The objection was raised yesterday at the very end of the twelfth day of the trial in anticipation that the pathologist would give evidence at 10:00am today. The parties tendered the photographs on the voir dire, [1] and stated their positions with admirable economy. This morning the Crown revised its position in respect of one of the photographs.
Counsel for the accused objected to all of the photographs. There are 13 photographs in total. Each depicts the deceased, or parts of his body. One was taken at the scene of the crime and the other 12 were taken in the course of the post-mortem examination. As a fall back or alternative position, Mr Wendler took particular objection to two photographs. The first is the photograph that was taken of the deceased in situ (photograph number 65). The second is a particularly graphic photograph taken in the course of the post-mortem examination (photograph number 29). Photograph 29 is a close-up of a wound to the victim's throat.

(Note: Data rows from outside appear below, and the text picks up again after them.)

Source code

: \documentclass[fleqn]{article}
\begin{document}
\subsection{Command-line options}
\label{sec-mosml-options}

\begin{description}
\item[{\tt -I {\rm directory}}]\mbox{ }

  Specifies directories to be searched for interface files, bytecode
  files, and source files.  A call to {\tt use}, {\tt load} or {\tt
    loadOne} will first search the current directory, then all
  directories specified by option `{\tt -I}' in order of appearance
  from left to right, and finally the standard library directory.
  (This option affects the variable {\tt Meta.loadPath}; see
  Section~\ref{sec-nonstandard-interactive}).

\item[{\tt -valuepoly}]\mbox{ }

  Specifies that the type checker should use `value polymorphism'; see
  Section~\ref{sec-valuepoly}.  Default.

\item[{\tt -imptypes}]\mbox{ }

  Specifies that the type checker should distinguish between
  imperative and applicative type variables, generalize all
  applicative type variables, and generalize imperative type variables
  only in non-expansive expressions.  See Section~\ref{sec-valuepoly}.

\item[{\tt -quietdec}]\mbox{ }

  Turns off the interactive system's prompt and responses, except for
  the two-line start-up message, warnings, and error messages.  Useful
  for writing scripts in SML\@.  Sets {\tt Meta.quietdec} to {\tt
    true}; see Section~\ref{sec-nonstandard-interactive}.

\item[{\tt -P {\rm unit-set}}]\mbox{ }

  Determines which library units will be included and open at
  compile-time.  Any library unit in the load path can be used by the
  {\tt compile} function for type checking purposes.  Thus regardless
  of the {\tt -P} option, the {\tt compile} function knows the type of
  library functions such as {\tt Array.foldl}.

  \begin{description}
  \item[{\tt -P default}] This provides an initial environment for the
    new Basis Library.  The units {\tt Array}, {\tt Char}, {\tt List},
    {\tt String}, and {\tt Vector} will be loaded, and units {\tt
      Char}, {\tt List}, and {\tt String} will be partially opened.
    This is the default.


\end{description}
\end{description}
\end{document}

In short, the parties agreed that the issue came down to an assessment of the probative value of the evidence and balancing that against the capacity of the evidence to cause prejudice to the accused. The prejudice arises from the graphic nature of the photographs, and the possibility or likelihood that they will evoke an emotional response from the jury or from individual members of the jury. Neither counsel troubled me with any authorities of which there are many. This is perhaps understandable. The legal issue is clear and the decision must in each case turn on its own facts. In particular, consideration must be given to the nature of the photographs and the issues in the trial. However, in the limited time available, I have considered the decisions of Beech-Jones J in R v Phanekham (No 1) [2013] NSWSC 1695 and R v Meyn (No 3) [2012] NSWSC 1467, as well as the Court of Criminal Appeal's decision in R v Zammit [1999] NSWCCA 65. In the latter case, Wood CJ at CL referred to the type of graphic post-mortem photographs:
"…in respect of which a discretion commonly needs to be exercised to ensure that they do have a probative value which exceeds the prejudicial effect of any emotional reaction they might engender."

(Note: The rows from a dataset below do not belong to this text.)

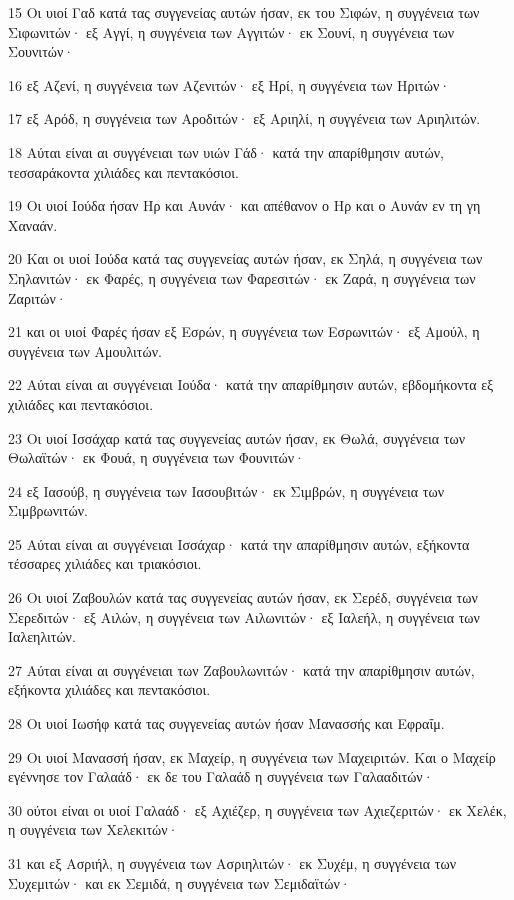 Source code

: \par 15 Οι υιοί Γαδ κατά τας συγγενείας αυτών ήσαν, εκ του Σιφών, η συγγένεια των Σιφωνιτών· εξ Αγγί, η συγγένεια των Αγγιτών· εκ Σουνί, η συγγένεια των Σουνιτών·
\par 16 εξ Αζενί, η συγγένεια των Αζενιτών· εξ Ηρί, η συγγένεια των Ηριτών·
\par 17 εξ Αρόδ, η συγγένεια των Αροδιτών· εξ Αριηλί, η συγγένεια των Αριηλιτών.
\par 18 Αύται είναι αι συγγένειαι των υιών Γάδ· κατά την απαρίθμησιν αυτών, τεσσαράκοντα χιλιάδες και πεντακόσιοι.
\par 19 Οι υιοί Ιούδα ήσαν Ηρ και Αυνάν· και απέθανον ο Ηρ και ο Αυνάν εν τη γη Χαναάν.
\par 20 Και οι υιοί Ιούδα κατά τας συγγενείας αυτών ήσαν, εκ Σηλά, η συγγένεια των Σηλανιτών· εκ Φαρές, η συγγένεια των Φαρεσιτών· εκ Ζαρά, η συγγένεια των Ζαριτών·
\par 21 και οι υιοί Φαρές ήσαν εξ Εσρών, η συγγένεια των Εσρωνιτών· εξ Αμούλ, η συγγένεια των Αμουλιτών.
\par 22 Αύται είναι αι συγγένειαι Ιούδα· κατά την απαρίθμησιν αυτών, εβδομήκοντα εξ χιλιάδες και πεντακόσιοι.
\par 23 Οι υιοί Ισσάχαρ κατά τας συγγενείας αυτών ήσαν, εκ Θωλά, συγγένεια των Θωλαϊτών· εκ Φουά, η συγγένεια των Φουνιτών·
\par 24 εξ Ιασούβ, η συγγένεια των Ιασουβιτών· εκ Σιμβρών, η συγγένεια των Σιμβρωνιτών.
\par 25 Αύται είναι αι συγγένειαι Ισσάχαρ· κατά την απαρίθμησιν αυτών, εξήκοντα τέσσαρες χιλιάδες και τριακόσιοι.
\par 26 Οι υιοί Ζαβουλών κατά τας συγγενείας αυτών ήσαν, εκ Σερέδ, συγγένεια των Σερεδιτών· εξ Αιλών, η συγγένεια των Αιλωνιτών· εξ Ιαλεήλ, η συγγένεια των Ιαλεηλιτών.
\par 27 Αύται είναι αι συγγένειαι των Ζαβουλωνιτών· κατά την απαρίθμησιν αυτών, εξήκοντα χιλιάδες και πεντακόσιοι.
\par 28 Οι υιοί Ιωσήφ κατά τας συγγενείας αυτών ήσαν Μανασσής και Εφραΐμ.
\par 29 Οι υιοί Μανασσή ήσαν, εκ Μαχείρ, η συγγένεια των Μαχειριτών. Και ο Μαχείρ εγέννησε τον Γαλαάδ· εκ δε του Γαλαάδ η συγγένεια των Γαλααδιτών·
\par 30 ούτοι είναι οι υιοί Γαλαάδ· εξ Αχιέζερ, η συγγένεια των Αχιεζεριτών· εκ Χελέκ, η συγγένεια των Χελεκιτών·
\par 31 και εξ Ασριήλ, η συγγένεια των Ασριηλιτών· εκ Συχέμ, η συγγένεια των Συχεμιτών· και εκ Σεμιδά, η συγγένεια των Σεμιδαϊτών·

However, his Honour went on to say at 156:
"The sensitivity of jurors to photographs can too easily be overstated. I can see no reason why a degree of robustness should not be extended in this regard. Nor can I see why the tender of selected photographs, so long as they have a probative value, should be regarded as other than another step in the course of a trial in which the fact of violent death is patent for all."
In the case of each photograph sought to be tendered in the present trial, the question turns on the probative value of the evidence. That question must be addressed by reference both to the cumulative impact of the photographs, and also the individual photographs. Different considerations arise in respect of the post-mortem photograph as distinct from the photograph of the deceased in situ. I will deal with that first, .although I note that when I came on to the bench about to deliver this judgment, the learned Crown Prosecutor indicated that he no longer pressed the admission of photograph 65. That concession or position is well justified in the following circumstances and, as I indicated when the Crown Prosecutor announced his change of position, I had intended to exclude that photograph in any event.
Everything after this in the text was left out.